Source texts of formatted documents –
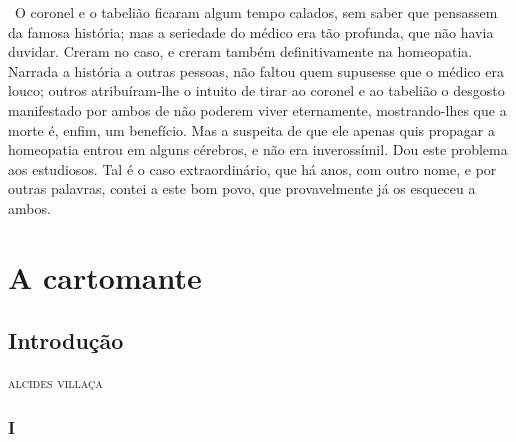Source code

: ~O coronel e o tabelião ficaram algum tempo calados, sem saber que
pensassem da famosa história; mas a seriedade do médico era tão
profunda, que não havia duvidar. Creram no caso, e creram também
definitivamente na homeopatia. Narrada a história a outras pessoas, não
faltou quem supusesse que o médico era louco; outros atribuíram-lhe o
intuito de tirar ao coronel e ao tabelião o desgosto manifestado por
ambos de não poderem viver eternamente, mostrando-lhes que a morte é,
enfim, um benefício. Mas a suspeita de que ele apenas quis propagar a
homeopatia entrou em alguns cérebros, e não era inverossímil. Dou este
problema aos estudiosos. Tal é o caso extraordinário, que há anos, com
outro nome, e por outras palavras, contei a este bom povo, que
provavelmente já os esqueceu a ambos. ~

\part{A cartomante}

\chapter[Introdução, \emph{por Alcides Villaça}]{Introdução}

\begin{flushright}
\textsc{alcides villaça}
\end{flushright}

\section{I}

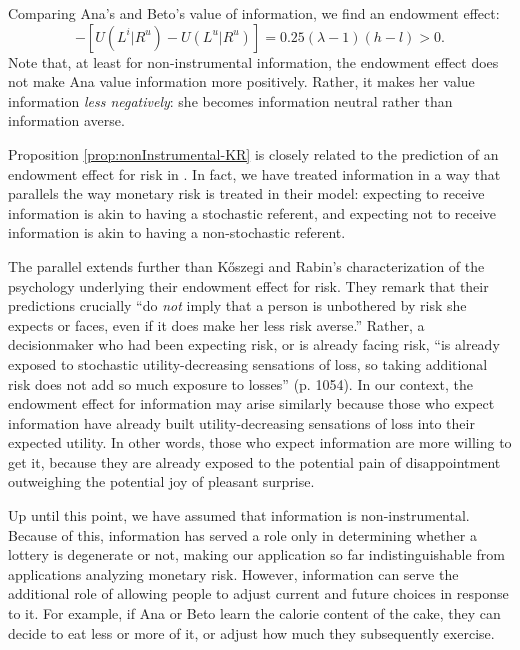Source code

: \documentclass[12pt]{article}
\begin{document}
Comparing Ana's and Beto's value of information, we find an endowment effect:
\begin{equation*}
  [U(L^i|R^i)-U(L^u|R^i)]-[U(L^i|R^u)-U(L^u|R^u)]=0.25(\lambda-1)(h-l)>0.
\end{equation*}
Note that, at least for non-instrumental information, the endowment effect does not make Ana value information more positively. Rather, it makes her value information \emph{less negatively}: she becomes information neutral rather than information averse.

Proposition \ref{prop:nonInstrumental-KR} is closely related to the prediction of an endowment effect for risk in \citet{koszegiReferenceDependentRiskAttitudes2007}. In fact, we have treated information in a way that parallels the way monetary risk is treated in their model: expecting to receive information is akin to having a stochastic referent, and expecting not to receive information is akin to having a non-stochastic referent.

The parallel extends further than Kőszegi and Rabin’s characterization of the psychology underlying their endowment effect for risk. They remark that their predictions crucially \enquote{do \emph{not} imply that a person is unbothered by risk she expects or faces, even if it does make her less risk averse.} Rather, a decisionmaker who had been expecting risk, or is already facing risk, \enquote{is already exposed to stochastic utility-decreasing sensations of loss, so taking additional risk does not add so much exposure to losses} (p. 1054). In our context, the endowment effect for information may arise similarly because those who expect information have already built utility-decreasing sensations of loss into their expected utility. In other words, those who expect information are more willing to get it, because they are already exposed to the potential pain of disappointment outweighing the potential joy of pleasant surprise.

\FloatBarrier

Up until this point, we have assumed that information is non-instrumental. Because of this, information has served a role only in determining whether a lottery is degenerate or not, making our application so far indistinguishable from applications analyzing monetary risk. However, information can serve the additional role of allowing people to adjust current and future choices in response to it. For example, if Ana or Beto learn the calorie content of the cake, they can decide to eat less or more of  it, or adjust how much they subsequently exercise.
\end{document}
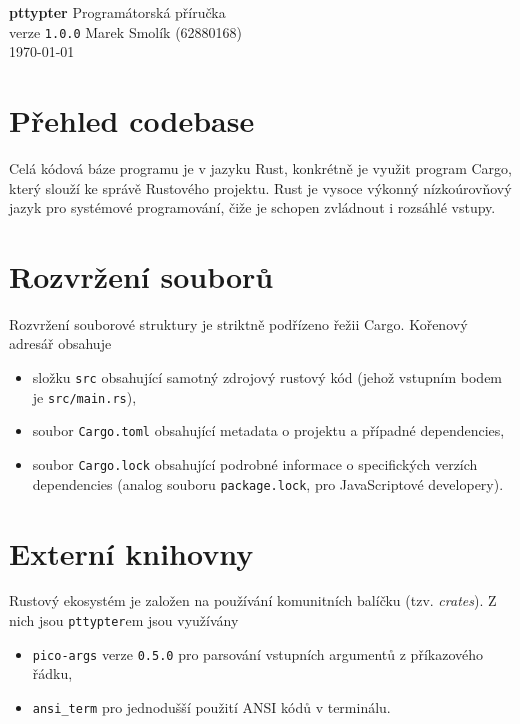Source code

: \documentclass[11pt, letterpaper]{article}
\begin{document}
 
\begin{center}
\vfill
{\Huge \textbf{pttypter}}
\vfill
{\huge Programátorská příručka} \\
{\large verze \texttt{1.0.0}}
\vfill
{\Large Marek Smolík (62880168)} \\
\today
\vfill
\end{center}

\section{Přehled codebase}

Celá kódová báze programu je v jazyku Rust, konkrétně je využit program Cargo, který slouží ke správě Rustového projektu. Rust je vysoce výkonný nízkoúrovňový jazyk pro systémové programování, čiže je schopen zvládnout i rozsáhlé vstupy.

\section{Rozvržení souborů}
Rozvržení souborové struktury je striktně podřízeno řežii Cargo. Kořenový adresář obsahuje

\begin{itemize}
    \item složku \texttt{src} obsahující samotný zdrojový rustový kód (jehož vstupním bodem je \texttt{src/main.rs}),~
    \item soubor \texttt{Cargo.toml} obsahující metadata o projektu a případné dependencies,
    \item soubor \texttt{Cargo.lock} obsahující podrobné informace o specifických verzích dependencies (analog souboru \texttt{package.lock}, pro JavaScriptové developery).
\end{itemize}

\section{Externí knihovny}
Rustový ekosystém je založen na používání komunitních balíčku (tzv. \textit{crates}). Z nich jsou  \texttt{pttypter}em jsou využívány
\begin{itemize}
    \item \texttt{pico-args} verze \texttt{0.5.0} pro parsování vstupních argumentů z příkazového řádku,
    \item \texttt{ansi\_term} pro jednodušší použití ANSI kódů v terminálu.
\end{itemize}
\end{document}
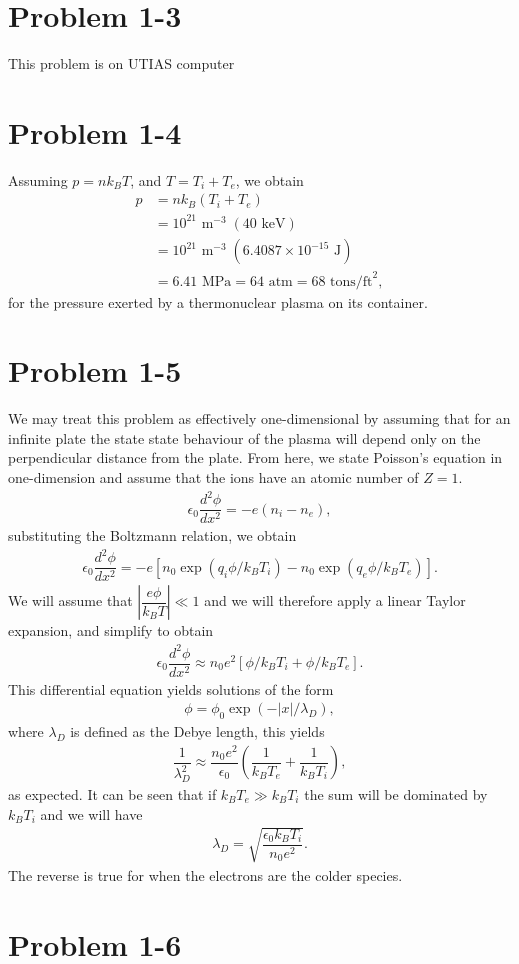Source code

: \section*{Problem 1-3}
\label{sec:1-3}
This problem is on UTIAS computer

\section*{Problem 1-4}
\label{sec:1-4}
Assuming \(p = nk_BT\), and \(T = T_i + T_e\), we obtain
\begin{align}
	p &= nk_B(T_i + T_e) \\
	&= 10^{21}\text{ m}^{-3} \;(40\text{ keV}) \\
	&= 10^{21}\text{ m}^{-3} \;(6.4087\times10^{-15}\text{ J}) \\
	&= 6.41 \text{ MPa} = 64 \text{ atm} = 68 \text{ tons/ft}^2,
\end{align}
for the pressure exerted by a thermonuclear plasma on its container.

\section*{Problem 1-5}
\label{sec:1-5}
We may treat this problem as effectively one-dimensional by assuming that for an infinite plate the state state behaviour of the plasma will depend only on the perpendicular distance from the plate. From here, we state Poisson's equation in one-dimension and assume that the ions have an atomic number of \(Z = 1\).
\begin{align}
	\epsilon_0 \dfrac{d^2 \phi}{dx^2} = -e\left(n_i - n_e \right),
\end{align}
substituting the Boltzmann relation, we obtain
\begin{align}
	\epsilon_0 \dfrac{d^2 \phi}{dx^2} = -e\left[n_0\exp{(q_i\phi/k_BT_i)} - n_0\exp{(q_e\phi/k_BT_e)} \right].
\end{align}
We will assume that \(|\dfrac{e\phi}{k_BT}| \ll 1 \) and we will therefore apply a linear Taylor expansion, and simplify to obtain
\begin{align}
	\epsilon_0 \dfrac{d^2 \phi}{dx^2} \approx n_0e^2\left[\phi/k_BT_i + \phi/k_BT_e \right].
\end{align}
This differential equation yields solutions of the form
\begin{align}
	\phi = \phi_0 \exp{(-|x|/\lambda_D)},
\end{align}
where \(\lambda_D \) is defined as the Debye length, this yields
\begin{align}
	\dfrac{1}{\lambda_D^2} \approx \dfrac{n_0e^2}{\epsilon_0}\left(\dfrac{1}{k_BT_e} + \dfrac{1}{k_BT_i}  \right),
\end{align}
as expected. It can be seen that if \(k_BT_e \gg k_BT_i \) the sum will be dominated by \(k_BT_i \) and we will have
\begin{align}
	\lambda_D = \sqrt{\dfrac{\epsilon_0 k_BT_i}{n_0e^2}}.
\end{align}
The reverse is true for when the electrons are the colder species.

\section*{Problem 1-6}
\label{sec:1-6}






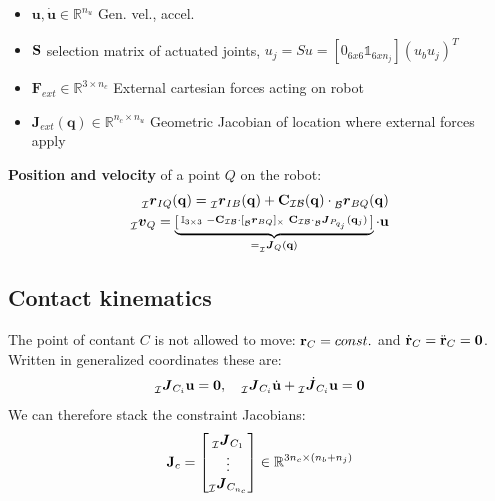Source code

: \documentclass[a4paper, 8pt]{extarticle}
\newcommand{\mvec}[3]{  \prescript{}{\mathcal{#1}}{\bm{#2}}  _{#3} }
\newcommand{\mdvec}[3]{ \prescript{}{\mathcal{#1}}{\dot{\bm #2}} _{#3} }
\newcommand{\mrot}[2]{ \textbf{#1}_{ \mathcal{#2} } }
\begin{document}
\begin{multicols*}{3}
\begin{itemize}
\item $\mathbf{u,\dot u} \in \mathbb{R}^{n_u}$ Gen. vel., accel.
\item $\bf S$ selection matrix of actuated joints, $u_{j}=Su=[0_{6x6} \mathbb{1}_{6xn_{j}}](u_{b} u_{j})^T$
\item $\mathbf{F}_{ext} \in \mathbb{R}^{3\times n_c}$ External cartesian forces acting on robot
\item $\mathbf J_{ext}(\mathbf q) \in \mathbb R^{n_c\times n_u}$ Geometric Jacobian of location where external forces apply
\end{itemize}
\noindent \textbf{Position and velocity} of a point $Q$ on the robot: 
\begin{align*}
\mvec{I}{r}{IQ}({\bf q}) = \mvec{I}{r}{IB}({\bf q}) + \mrot{C}{IB}({\bf q}) \cdot \mvec{B}{r}{BQ}({\bf q})\\
\mvec{I}{v}{Q} = \underbrace{\left[\begin{smallmatrix} \mathbb{I}_{3\times 3} & -\mrot{C}{IB} \cdot [\mvec{B}{r}{BQ}]_{\times} & \mrot{C}{IB} \cdot \mvec{B}{J}{P_{q_j}}({\bf q}_j) \end{smallmatrix}\right]}_{ = \mvec{I}{J}{Q}({\bf q})}\cdot {\bf u}
\end{align*}


\subsection{Contact kinematics}
The point of contant $C$ is not allowed to move: ${\bf r}_C = const.$ and $\dot{\bf r}_C = \ddot{\bf r}_C = \bm 0$. Written in generalized coordinates these are:
$$\mvec{I}{J}{C_i}{\bf u} = \bm 0, \quad \mvec{I}{J}{C_i}\dot{\bf u} + \mdvec{I}{J}{C_i}{\bf u} = \bm 0$$
We can therefore stack the constraint Jacobians:
$${\bf J}_c = \begin{bmatrix}
\mvec{I}{J}{C_1} \\
\vdots \\
\mvec{I}{J}{C_{n_c}}
\end{bmatrix}
\in \mathbb{R}^{3n_c \times (n_b + n_j)}
$$


\end{multicols*}
\end{document}
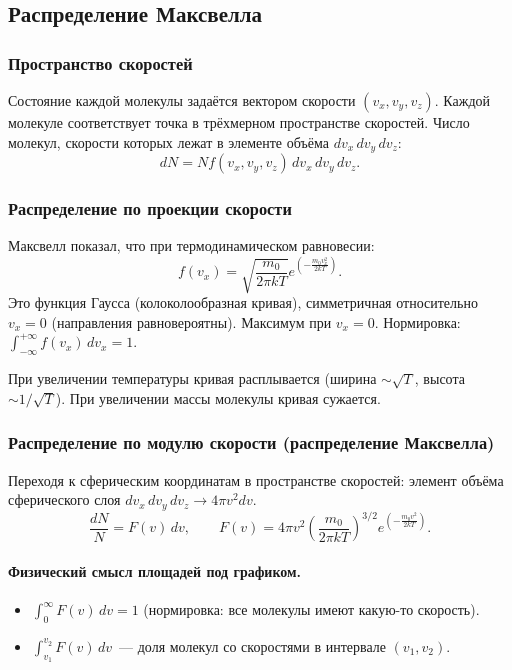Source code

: \documentclass[12pt]{article}
\begin{document}
\subsection{Распределение Максвелла}

\subsubsection{Пространство скоростей}

Состояние каждой молекулы задаётся вектором скорости $(v_x, v_y, v_z)$. Каждой молекуле соответствует точка в трёхмерном пространстве скоростей. Число молекул, скорости которых лежат в элементе объёма $dv_x\,dv_y\,dv_z$:
\[
	dN = N f(v_x, v_y, v_z) \, dv_x \, dv_y \, dv_z.
\]

\subsubsection{Распределение по проекции скорости}

Максвелл показал, что при термодинамическом равновесии:
\[
	f(v_x) = \sqrt{\frac{m_0}{2\pi kT}} e^{\left(-\frac{m_0 v_x^2}{2kT}\right)}.
\]
Это функция Гаусса (колоколообразная кривая), симметричная относительно $v_x = 0$ (направления равновероятны). Максимум при $v_x = 0$. Нормировка: $\int_{-\infty}^{+\infty} f(v_x)\,dv_x = 1$.

При увеличении температуры кривая расплывается (ширина $\sim\sqrt{T}$, высота $\sim 1/\sqrt{T}$). При увеличении массы молекулы кривая сужается.

\subsubsection{Распределение по модулю скорости (распределение Максвелла)}

Переходя к сферическим координатам в пространстве скоростей: элемент объёма сферического слоя $dv_x\,dv_y\,dv_z \to 4\pi v^2 dv$.
\[
	\frac{dN}{N} = F(v) \, dv, \qquad F(v) = 4\pi v^2 \left(\frac{m_0}{2\pi kT}\right)^{3/2} e^{\left(-\frac{m_0 v^2}{2kT}\right)}.
\]

\paragraph{Физический смысл площадей под графиком.}
\begin{itemize}
	\item $\int_0^\infty F(v)\,dv = 1$ (нормировка: все молекулы имеют какую-то скорость).
	\item $\int_{v_1}^{v_2} F(v)\,dv$~--- доля молекул со скоростями в интервале $(v_1, v_2)$.
\end{itemize}
\end{document}
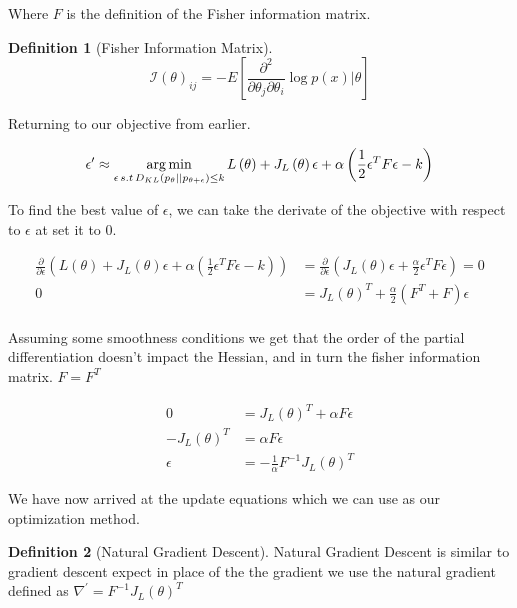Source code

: \documentclass[12pt, a4paper]{report}
\theoremstyle{definition}
\theoremstyle{definition}
\newtheorem{definition}{Definition}[section]
\theoremstyle{definition}
\begin{document}
Where $F$ is the definition of the Fisher information matrix.


\begin{definition}[Fisher Information Matrix]
    $$\mathcal{I} \left( \theta\right)_{ij} = - E \left[ \frac{\partial^2}{\partial \theta_j  \partial \theta_i }  \log p \left(x  \right)\big| \theta \right]$$
\end{definition}

Returning to our objective from earlier.

\begin{align}
    \epsilon^\prime &\approx \operatorname*{arg\,min}_{\epsilon \, s.t \, D_{KL} \left(p_\theta || p_{\theta + \epsilon} \right) \leq k}  L\left( \theta \right) +  J_L \left( \theta\right) \epsilon  + \alpha \left( \frac{1}{2} \epsilon^T F \epsilon - k\right) \\
\end{align}

To find the best value of $\epsilon$, we can take the derivate of the objective with respect to $\epsilon$ at set it to $0$.


\begin{align}
   \frac{\partial}{\partial \epsilon} \left( L\left( \theta \right) + J_L \left( \theta\right) \epsilon + \alpha \left( \frac{1}{2} \epsilon^T F \epsilon - k\right) \right) &=  \frac{\partial}{\partial \epsilon} \left( J_L \left( \theta\right) \epsilon + \frac{\alpha}{2} \epsilon^T F \epsilon  \right) = 0\\
  0 &=  J_L \left( \theta\right)^T + \frac{\alpha}{2}  \left(F^T + F \right)\epsilon\\
\end{align}

Assuming some smoothness conditions we get that the order of the partial differentiation doesn't impact the Hessian, and in turn the fisher information matrix. $F = F^T$

\begin{align}
   0 &=  J_L \left( \theta\right)^T + \alpha F \epsilon\\
   - J_L \left( \theta\right)^T &=  \alpha F \epsilon\\
  \epsilon &=  - \frac{1}{\alpha} F^{-1} J_L \left( \theta\right) ^T
\end{align} 

We have now arrived at the update equations which we can use as our optimization method.


\begin{definition}[Natural Gradient Descent]
    Natural Gradient Descent is similar to gradient descent expect in place of the the gradient we use the natural gradient defined as $\nabla^{\prime} =  F^{-1} J_L \left( \theta \right)^T$
\end{definition}
\end{document}
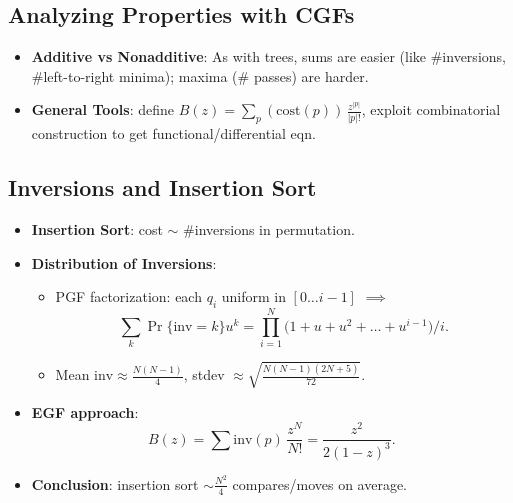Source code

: \documentclass[11pt,letterpaper]{article}
\begin{document}
\subsection{Analyzing Properties with CGFs}
\begin{itemize}
  \item \textbf{Additive vs Nonadditive}: As with trees, sums are easier (like \#inversions, \#left-to-right minima); maxima (\# passes) are harder.
  \item \textbf{General Tools}: define $\displaystyle B(z)= \sum_{p} (\text{cost}(p))\,\frac{z^{|p|}}{|p|!}$, exploit combinatorial construction to get functional/differential eqn.
\end{itemize}

\subsection{Inversions and Insertion Sort}
\begin{itemize}
  \item \textbf{Insertion Sort}: cost $\sim$ \#inversions in permutation.
  \item \textbf{Distribution of Inversions}: 
    \begin{itemize}
      \item PGF factorization: each $q_i$ uniform in $[0\dots i-1]$ $\implies$ 
      \[
        \sum_{k} \Pr\{\mathrm{inv}=k\}u^k 
        = \prod_{i=1}^N \bigl(1+u+u^2+\dots+u^{i-1}\bigr)/i.
      \]
      \item Mean $\mathrm{inv}\approx \frac{N(N-1)}{4}$, stdev $\approx \sqrt{\frac{N(N-1)(2N+5)}{72}}$.
    \end{itemize}
  \item \textbf{EGF approach}:
    \[
      B(z)= \sum \mathrm{inv}(p)\,\frac{z^N}{N!}
      = \frac{z^2}{2(1-z)^3}.
    \]
  \item \textbf{Conclusion}: insertion sort $\sim \frac{N^2}{4}$ compares/moves on average.
\end{itemize}

\end{document}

To do – Produce the number of lines in the data containing the string "объёма", with nothing added.

Response area – 2